Ieke de Vries is a doctoral student at the School of Criminology and Criminal Justice at Northeastern University. Since joining the Ph.D. program in September 2015, Ieke has been engaged with various projects at the Institute of Race and Justice and in particular the development of a database for monitoring and responding to the needs of youths at risk for commercial sexual exploitation and labor exploitation (in close cooperation with the CAC Suffolk). Her own research focuses on labor trafficking, victimization experiences and the role of the private sector in human trafficking practices. She received the Summer Research Fellowship of the School of Criminology and Criminal Justice to investigate the private sector engagement with labor trafficking practices. Before coming to Northeastern, Ieke worked for three years at the Dutch Rapporteur of Trafficking in Human Beings and Sexual Violence against Children in The Hague (The Netherlands). She holds a degree in Cultural Anthropology and Development Studies (BSc, Radboud University) as well as Conflict Studies and Human Rights (MA, Utrecht University). She studied and worked on issues around security and crime in different countries, including the U.S., The Netherlands, Chile and Jordan.
Candence D. Wills is a second year doctoral student in the Criminology and Criminal Justice program at Northeastern University. She is currently working with a multidisciplinary team (MDT) created by members of agencies that interact with commercially and sexually exploited children (CSEC) to analyze child CSEC data from four counties in Massachusetts. There are several components to the research project including administering training surveys to participants in child trafficking awareness workshops, interviewing MDT members, transcribing and interviews, and utilizing Tableau software to create visuals of county data on exploited children in an effort to influence policies regarding CSEC victims. Prior to attending Northeastern University, Ms. Wills completed both her Bachelors of Arts in Communications: Rhetoric and Masters in International Development in the Graduate School of Public and International Affairs at the University of Pittsburgh. She served as a member on several research teams including ORA-CASOS Terrorism Social Network Analysis, Ford Institute for Human Security (FIHS) Human Trafficking Working Group, United Nations Gender Equality in Public Administration, and two projects associated with U.S. State Department Diplomacy Lab: FIHS Countering Violent Extremism Working Group and a comparative analysis of state failure among Libya, Somalia, and Syria. During her time at Pitt, Candence enjoyed working as the Executive Assistant to the Vice Provost of Enrollment.

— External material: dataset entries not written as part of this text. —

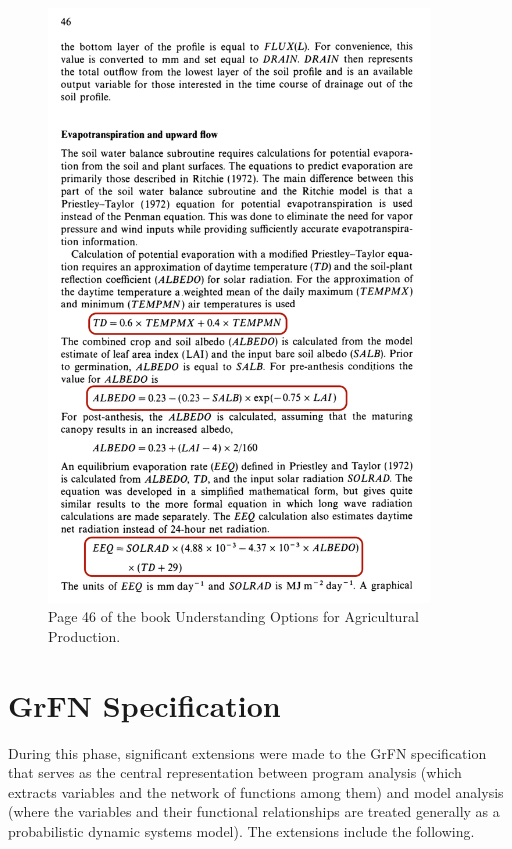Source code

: \documentclass[article, 12pt, oneside]{memoir}
\begin{document}
\begin{figure}
\centering
\includegraphics[width=0.90\textwidth]{figs/petpt_equations_example.png}
\caption{Page 46 of the book Understanding Options for Agricultural
Production.\label{fig:uoap-book}}
\end{figure}


\hypertarget{grfn-specification}{%
\section{GrFN Specification}\label{grfn-specification}}

During this phase, significant extensions were made to the GrFN
specification that serves as the central representation between program
analysis (which extracts variables and the network of functions among
them) and model analysis (where the variables and their functional
relationships are treated generally as a probabilistic dynamic systems
model). The extensions include the following.
\end{document}
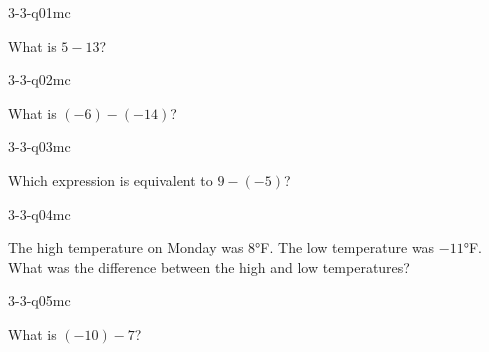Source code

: 

\begin{practiceQuestion}{3-3-q01}{mc}
\begin{questionText}
What is $5 - 13$?
\end{questionText}
\end{practiceQuestion}

\begin{practiceQuestion}{3-3-q02}{mc}
\begin{questionText}
What is $(-6) - (-14)$?
\end{questionText}
\end{practiceQuestion}

\begin{practiceQuestion}{3-3-q03}{mc}
\begin{questionText}
Which expression is equivalent to $9 - (-5)$?
\end{questionText}
\end{practiceQuestion}

\begin{practiceQuestion}{3-3-q04}{mc}
\begin{questionText}
The high temperature on Monday was $8°$F. The low temperature was $-11°$F. What was the difference between the high and low temperatures?
\end{questionText}
\end{practiceQuestion}

\begin{practiceQuestion}{3-3-q05}{mc}
\begin{questionText}
What is $(-10) - 7$?
\end{questionText}
\end{practiceQuestion}

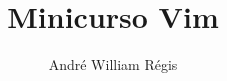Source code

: \documentclass{beamer}
\title{Minicurso Vim}
\author{André William Régis}
\institute{UFSC}
\date{\the\year}
\begin{document}
\frame{\titlepage}








\end{document}
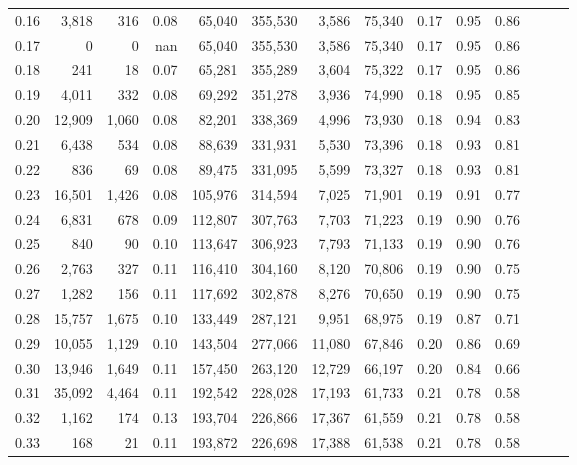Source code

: \begin{tabular}{rrrrrrrrrrrrrr}
0.16 &   3,818 &    316 &  0.08 &   65,040 &  355,530 &   3,586 &  75,340 &  0.17 &  0.95 &      0.86 \\
0.17 &       0 &      0 &   nan &   65,040 &  355,530 &   3,586 &  75,340 &  0.17 &  0.95 &      0.86 \\
0.18 &     241 &     18 &  0.07 &   65,281 &  355,289 &   3,604 &  75,322 &  0.17 &  0.95 &      0.86 \\
0.19 &   4,011 &    332 &  0.08 &   69,292 &  351,278 &   3,936 &  74,990 &  0.18 &  0.95 &      0.85 \\
0.20 &  12,909 &  1,060 &  0.08 &   82,201 &  338,369 &   4,996 &  73,930 &  0.18 &  0.94 &      0.83 \\
0.21 &   6,438 &    534 &  0.08 &   88,639 &  331,931 &   5,530 &  73,396 &  0.18 &  0.93 &      0.81 \\
0.22 &     836 &     69 &  0.08 &   89,475 &  331,095 &   5,599 &  73,327 &  0.18 &  0.93 &      0.81 \\
0.23 &  16,501 &  1,426 &  0.08 &  105,976 &  314,594 &   7,025 &  71,901 &  0.19 &  0.91 &      0.77 \\
0.24 &   6,831 &    678 &  0.09 &  112,807 &  307,763 &   7,703 &  71,223 &  0.19 &  0.90 &      0.76 \\
0.25 &     840 &     90 &  0.10 &  113,647 &  306,923 &   7,793 &  71,133 &  0.19 &  0.90 &      0.76 \\
0.26 &   2,763 &    327 &  0.11 &  116,410 &  304,160 &   8,120 &  70,806 &  0.19 &  0.90 &      0.75 \\
0.27 &   1,282 &    156 &  0.11 &  117,692 &  302,878 &   8,276 &  70,650 &  0.19 &  0.90 &      0.75 \\
0.28 &  15,757 &  1,675 &  0.10 &  133,449 &  287,121 &   9,951 &  68,975 &  0.19 &  0.87 &      0.71 \\
0.29 &  10,055 &  1,129 &  0.10 &  143,504 &  277,066 &  11,080 &  67,846 &  0.20 &  0.86 &      0.69 \\
0.30 &  13,946 &  1,649 &  0.11 &  157,450 &  263,120 &  12,729 &  66,197 &  0.20 &  0.84 &      0.66 \\
0.31 &  35,092 &  4,464 &  0.11 &  192,542 &  228,028 &  17,193 &  61,733 &  0.21 &  0.78 &      0.58 \\
0.32 &   1,162 &    174 &  0.13 &  193,704 &  226,866 &  17,367 &  61,559 &  0.21 &  0.78 &      0.58 \\
0.33 &     168 &     21 &  0.11 &  193,872 &  226,698 &  17,388 &  61,538 &  0.21 &  0.78 &      0.58 \\

\end{tabular}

Jesenia Robles is a former McNair Scholar who began her graduate studies at Northeastern in the Fall of 2017. She was previously a teaching assistant for Dr. Martinez’s Race, Crime and Justice course. She began working with the IRJ in January of 2018. She comes with a Bachelor’s degree in Criminal Justice and a minor in Sociology from Boise State University in Boise, ID. Her research interests pertain to the relationship between marginalized communities and the criminal justice system. Her prior research has explored the perceptions of police officers held by the Muslim community. Jese is currently working under Dr. Farrell and Dr. Cuevas on the Latino Biased Victimization Grant designed to study the victimization experiences of Latinos as consequence of their ethnic identity and perceived immigration status.
Sarah Lockwood is currently a first-year Doctoral student at Northeastern University. She holds a B.A in Psychology and B.S in Criminology from the University of South Florida, and received her Master’s degree in Criminology and Criminal Justice from Northeastern. Her current research focuses on institutional responses to human trafficking, but her main interests focus on human trafficking and victimization of underserved populations more generally. While working as a graduate researcher in the Institute on Race and Justice, she has collaborated on the My Life My Choice program evaluation study, the Capturing Human Trafficking Victimization through Crime Reporting grant, and most recently the Latino Bias Victimization grant. Through the institute, she has also become a research consultant for the Children’s Advocacy Center of Suffolk County, researching residential placement options for commercially exploited or trafficked youth. While at the IRJ, she has also served as the Violence and Justice Research Lab coordinator.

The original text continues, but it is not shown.